Follow the Prophecy

4.1K 330 105
                                    

"Lesleyku mengepang rambutnya pagi ini." Gusion melempar pisau belatinya ke hadapan Lesley. Ia dengan cepat menteleport dirinya menjadi tepat di hadapan Lesley. Tatapan kebencian Gusion yang begitu dekat di wajahnya membuat Lesley membeku.

"Jangan coba-coba kau menirunya!"

Diam-diam Gusion menyilangkan kedua jarinya di balik badan dan jeritan kesakitan kemudian terdengar keras.

"Apa yang kalian lakukan?!" Valir terbelalak melihat Hayabusa dan Alucard yang menyerang Lesley dan Miya dalam mode war. "Apa kalian sudah gila?!"

"Alucard kamu tega banget!" Miya tersungkur jatuh bersama Lesley yang menjerit kesakitan.

Lancelot berdiri di depan Odette, masuk ke dalam mode warnya. "Menjauh darinya, brengsek!"

"Buka matamu!" Bentak Alucard, "apa kau yakin dia benar-benar cewekmu?!"

Nafas Lesley tersengal, jantungnya berdetak begitu cepat. Tatapan Gusion di hadapannya meredup.

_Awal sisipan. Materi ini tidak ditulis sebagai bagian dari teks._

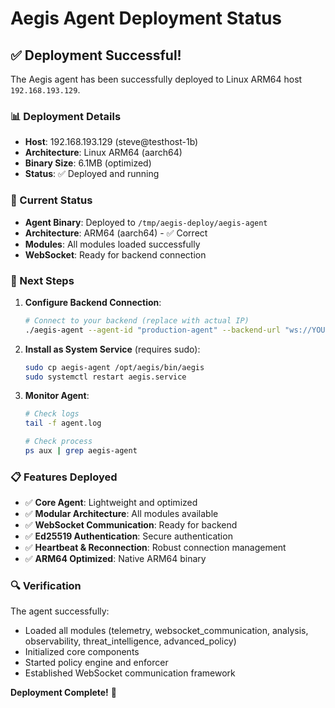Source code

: # Aegis Agent Deployment Status

## ✅ Deployment Successful!

The Aegis agent has been successfully deployed to Linux ARM64 host `192.168.193.129`.

### 📊 Deployment Details
- **Host**: 192.168.193.129 (steve@testhost-1b)
- **Architecture**: Linux ARM64 (aarch64)
- **Binary Size**: 6.1MB (optimized)
- **Status**: ✅ Deployed and running

### 🔧 Current Status
- **Agent Binary**: Deployed to `/tmp/aegis-deploy/aegis-agent`
- **Architecture**: ARM64 (aarch64) - ✅ Correct
- **Modules**: All modules loaded successfully
- **WebSocket**: Ready for backend connection

### 🚀 Next Steps

1. **Configure Backend Connection**:
   ```bash
   # Connect to your backend (replace with actual IP)
   ./aegis-agent --agent-id "production-agent" --backend-url "ws://YOUR_BACKEND_IP:8080/ws/agent" --log-level info
   ```

2. **Install as System Service** (requires sudo):
   ```bash
   sudo cp aegis-agent /opt/aegis/bin/aegis
   sudo systemctl restart aegis.service
   ```

3. **Monitor Agent**:
   ```bash
   # Check logs
   tail -f agent.log
   
   # Check process
   ps aux | grep aegis-agent
   ```

### 📋 Features Deployed
- ✅ **Core Agent**: Lightweight and optimized
- ✅ **Modular Architecture**: All modules available
- ✅ **WebSocket Communication**: Ready for backend
- ✅ **Ed25519 Authentication**: Secure authentication
- ✅ **Heartbeat & Reconnection**: Robust connection management
- ✅ **ARM64 Optimized**: Native ARM64 binary

### 🔍 Verification
The agent successfully:
- Loaded all modules (telemetry, websocket_communication, analysis, observability, threat_intelligence, advanced_policy)
- Initialized core components
- Started policy engine and enforcer
- Established WebSocket communication framework

**Deployment Complete!** 🎉
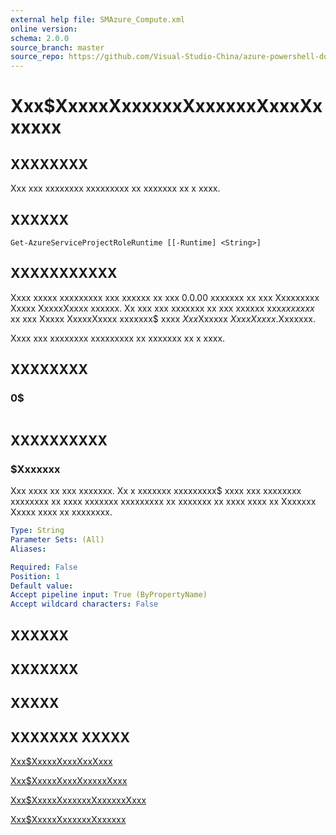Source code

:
 ```yaml
---
external help file: SMAzure_Compute.xml
online version: 
schema: 2.0.0
source_branch: master
source_repo: https://github.com/Visual-Studio-China/azure-powershell-docs-int
---
```


# Xxx$XxxxxXxxxxxxXxxxxxxXxxxXxxxxxx
## XXXXXXXX
Xxx xxx xxxxxxxx xxxxxxxxx xx xxxxxxx xx x xxxx.

## XXXXXX

```
Get-AzureServiceProjectRoleRuntime [[-Runtime] <String>]
```

## XXXXXXXXXXX
Xxxx xxxxx xxxxxxxxx xxx xxxxxx xx xxx 0.0.00 xxxxxxx xx xxx Xxxxxxxxx Xxxxx XxxxxXxxxx xxxxxx.
Xx xxx xxx xxxxxxx xx xxx xxxxxx xxx$xx xxxxx$ xx xxx Xxxxx XxxxxXxxxx xxxxxxx$ xxxx $Xxx$Xxxxxx $Xxxx Xxxxx$.Xxxxxxx.

Xxxx xxx xxxxxxxx xxxxxxxxx xx xxxxxxx xx x xxxx.

## XXXXXXXX

### 0$
```

```

## XXXXXXXXXX

### $Xxxxxxx
Xxx xxxx xx xxx xxxxxxx.
Xx x xxxxxxx xxxxxxxxx$ xxxx xxx xxxxxxxx xxxxxxxx xx xxxx xxxxxxx xxxxxxxxx xx xxxxxxx xx xxxx xxxx xx Xxxxxxx Xxxxx xxxx xx xxxxxxxx.

```yaml
Type: String
Parameter Sets: (All)
Aliases: 

Required: False
Position: 1
Default value: 
Accept pipeline input: True (ByPropertyName)
Accept wildcard characters: False
```

## XXXXXX

## XXXXXXX

## XXXXX

## XXXXXXX XXXXX

[Xxx$XxxxxXxxxXxxXxxx](72be1e83-84e2-49fc-aa52-b3d3dd0490a3)

[Xxx$XxxxxXxxxXxxxxxXxxx](97649579-ead5-45c6-8bb3-e718c007e771)

[Xxx$XxxxxXxxxxxxXxxxxxxXxxx](80fb7e11-389d-4341-9568-e1a1bc1789df)

[Xxx$XxxxxXxxxxxxXxxxxxx](c3baa783-e57a-46bd-abe4-6d06130eaaf0)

"Walaupun sudah ditiru, aku tetap tau mana Lesleyku yang asli."

Lesley menghembuskan nafas lega. Ia sempat mengira Gusion benar-benar akan membunuhnya. Lesley mengangguk sebelum jatuh pingsan di pelukan Gusion.

"Kayaknya aktingku berlebihan."

Kagura rasanya ingin menenggelamkan Gusion di laut.

"Tolong bunuh Kagura tiruan ini untukku." Hayabusa menatap Valir, ia kemudian kembali menyerang Lesley. Valir sebenarnya tidak begitu yakin tapi ia menuruti permintaan Hayabusa.

"Gimana kalau Odette ini benar-benar Odette?" Lancelot masih bersikukuh melindungi Odette yang menangis di balik badannya.

"Jangan biarkan dia menipumu, Lance!" teriak Gusion. "Kurasa kita sudah berada dekat Cursed Hill, wilayah kekuasaan Vexana. Dia bisa membuat tiruan hidup siapapun dengan sihirnya!"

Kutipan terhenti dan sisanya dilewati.